Directions for future study
We reiterate the need for sowing at the most suitable time for the maturity length and growing season for a particular variety, which is considered critical for yield optimization. Our results show that sowing in the optimum range can result in a higher yield and that as the sowing date is delayed, the grain yield continues to decline. The highest grain yield was produced with seeds sown on 5-Nov, which occurred due to better weather conditions and a reasonable distribution of thermal time during the wheat growing seasons over two years. The sowing date is an agronomic measure regulated by genotypes and is heavily dependent on the location and environment of crop growth. It is imperative to conduct further multi-location experiments with a diverse set of winter wheat genotypes. A significant aspect would be to compare the yield compensation of different winter wheat genotypes with different tillering capacities and crop growth durations, because these were the most critical traits influenced in response to delayed sowing. Future studies should focus on increasing the seeding rate to compensate for the winter wheat yield reduction caused by delayed sowing.
Conclusion
Grain yield declined by 0.97 ± 0.22% as grains were sown with each one-day early or delay in sowing beyond the normal sowing date. This yield penalty may be due to the inhibition of crop growth, yield components, biomass, and N production. The negative effects of delayed sowing are mainly caused by key environmental limitations including adverse weather factors such as low temperature during vegetative growth, shortened duration of various phases of crop development and increased temperature during grain filling period. In other words, the sowing date determines the weather conditions to which wheat is exposed. However, owing to a compensation effect between the highest average rates (Vt) and the rapid accumulation period (T) of DMA and NA for single stems, the grain yield gap decreased between late and normal sowing.
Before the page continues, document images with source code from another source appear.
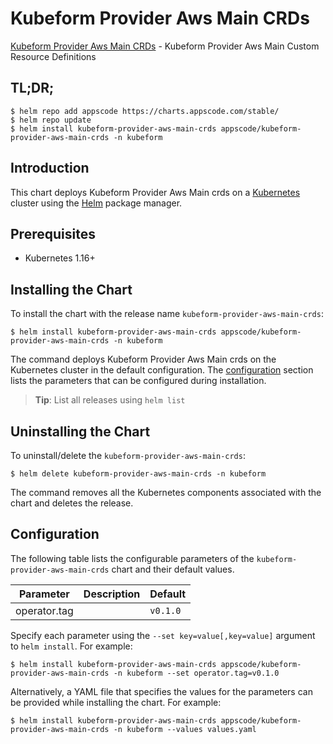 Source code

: # Kubeform Provider Aws Main CRDs

[Kubeform Provider Aws Main CRDs](https://github.com/kubeform) - Kubeform Provider Aws Main Custom Resource Definitions

## TL;DR;

```console
$ helm repo add appscode https://charts.appscode.com/stable/
$ helm repo update
$ helm install kubeform-provider-aws-main-crds appscode/kubeform-provider-aws-main-crds -n kubeform
```

## Introduction

This chart deploys Kubeform Provider Aws Main crds on a [Kubernetes](http://kubernetes.io) cluster using the [Helm](https://helm.sh) package manager.

## Prerequisites

- Kubernetes 1.16+

## Installing the Chart

To install the chart with the release name `kubeform-provider-aws-main-crds`:

```console
$ helm install kubeform-provider-aws-main-crds appscode/kubeform-provider-aws-main-crds -n kubeform
```

The command deploys Kubeform Provider Aws Main crds on the Kubernetes cluster in the default configuration. The [configuration](#configuration) section lists the parameters that can be configured during installation.

> **Tip**: List all releases using `helm list`

## Uninstalling the Chart

To uninstall/delete the `kubeform-provider-aws-main-crds`:

```console
$ helm delete kubeform-provider-aws-main-crds -n kubeform
```

The command removes all the Kubernetes components associated with the chart and deletes the release.

## Configuration

The following table lists the configurable parameters of the `kubeform-provider-aws-main-crds` chart and their default values.

|  Parameter   | Description | Default  |
|--------------|-------------|----------|
| operator.tag |             | `v0.1.0` |


Specify each parameter using the `--set key=value[,key=value]` argument to `helm install`. For example:

```console
$ helm install kubeform-provider-aws-main-crds appscode/kubeform-provider-aws-main-crds -n kubeform --set operator.tag=v0.1.0
```

Alternatively, a YAML file that specifies the values for the parameters can be provided while
installing the chart. For example:

```console
$ helm install kubeform-provider-aws-main-crds appscode/kubeform-provider-aws-main-crds -n kubeform --values values.yaml
```
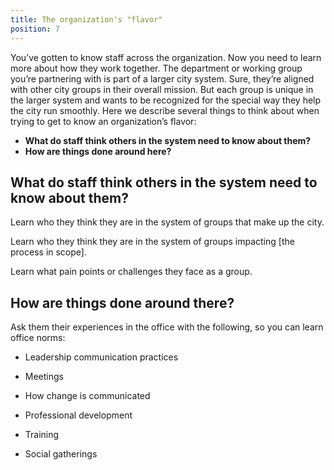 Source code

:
 ```yaml
---
title: The organization's "flavor"
position: 7
---
```


You’ve gotten to know staff across the organization. Now you need to learn more about how they work together. The department or working group you’re partnering with is part of a larger city system. Sure, they’re aligned with other city groups in their overall mission. But each group is unique in the larger system and wants to be recognized for the special way they help the city run smoothly. Here we describe several things to think about when trying to get to know an organization’s flavor:

* **What do staff think others in the system need to know about them?**
* **How are things done around here?**

## What do staff think others in the system need to know about them?

Learn who they think they are in the system of groups that make up the city.

Learn who they think they are in the system of groups impacting [the process in scope].

Learn what pain points or challenges they face as a group.

## How are things done around there?

Ask them their experiences in the office with the following, so you can learn office norms:

* Leadership communication practices

* Meetings

* How change is communicated

* Professional development

* Training

* Social gatherings
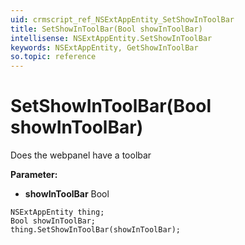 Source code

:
 ```yaml
---
uid: crmscript_ref_NSExtAppEntity_SetShowInToolBar
title: SetShowInToolBar(Bool showInToolBar)
intellisense: NSExtAppEntity.SetShowInToolBar
keywords: NSExtAppEntity, GetShowInToolBar
so.topic: reference
---
```


# SetShowInToolBar(Bool showInToolBar)

Does the webpanel have a toolbar

**Parameter:** 
 - **showInToolBar** Bool

```crmscript
NSExtAppEntity thing;
Bool showInToolBar;
thing.SetShowInToolBar(showInToolBar);
```

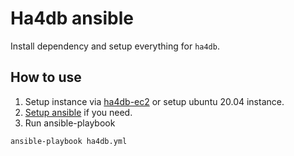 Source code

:# Ha4db ansible

Install dependency and setup everything for `ha4db`.

## How to use

1. Setup instance via [ha4db-ec2](https://github.com/ha4db/aws-ec2) or setup ubuntu 20.04 instance.
2. [Setup ansible](https://docs.ansible.com/ansible/latest/installation_guide/intro_installation.html#installing-ansible-on-ubuntu) if you need.
3. Run ansible-playbook

```sh
ansible-playbook ha4db.yml
```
Under these conditions, if the ratio of MD/JD and M N/JN could reach 4.06 (P < 0.01) and 2.49 (P < 0.05), respectively, grain yield could be maintained at the level of 6,000 kg ha−1 or above. However, delayed sowing caused biomass and N production to decline. Meanwhile, the accumulation of physiological development time reached maximal accumulation rate (Tm) of NA earlier than that of DMA. We conclude that the reasonable sowing date of winter wheat in the middle-lower Yangtze River Basin around 5-Nov. Further research is needed to explore the compensatory effect of different genotypes of winter wheat on yield under the condition of increasing sowing rate if late sowing is inevitable.